Data to process:
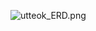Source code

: ![utteok_ERD.png](..%2F..%2FUsers%2FHwang%2FDesktop%2F%C6%F7%C6%AE%C6%FA%B8%AE%BF%C0%2Futteok_ERD.png)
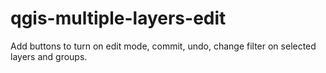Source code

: # qgis-multiple-layers-edit
Add buttons to turn on edit mode, commit, undo, change filter on selected layers and groups.
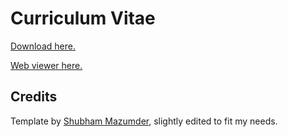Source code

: # Curriculum Vitae

[Download here.](https://github.com/lorossi/curriculum-vitae/raw/main/curriculum-vitae.pdf)

[Web viewer here.](https://github.com/lorossi/curriculum-vitae/blob/main/curriculum-vitae.pdf)

## Credits

Template by [Shubham Mazumder](https://it.overleaf.com/latex/templates/plushcv/jybpnsftmdkf), slightly edited to fit my needs.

Aim of the task:
Leave out the pictures and copy every record above exactly.

Answer for the task:
Source code

: ![utteok_ERD.png](..%2F..%2FUsers%2FHwang%2FDesktop%2F%C6%F7%C6%AE%C6%FA%B8%AE%BF%C0%2Futteok_ERD.png)
Source code

: # qgis-multiple-layers-edit
Add buttons to turn on edit mode, commit, undo, change filter on selected layers and groups.
Source code

: # Curriculum Vitae

[Download here.](https://github.com/lorossi/curriculum-vitae/raw/main/curriculum-vitae.pdf)

[Web viewer here.](https://github.com/lorossi/curriculum-vitae/blob/main/curriculum-vitae.pdf)

## Credits

Template by [Shubham Mazumder](https://it.overleaf.com/latex/templates/plushcv/jybpnsftmdkf), slightly edited to fit my needs.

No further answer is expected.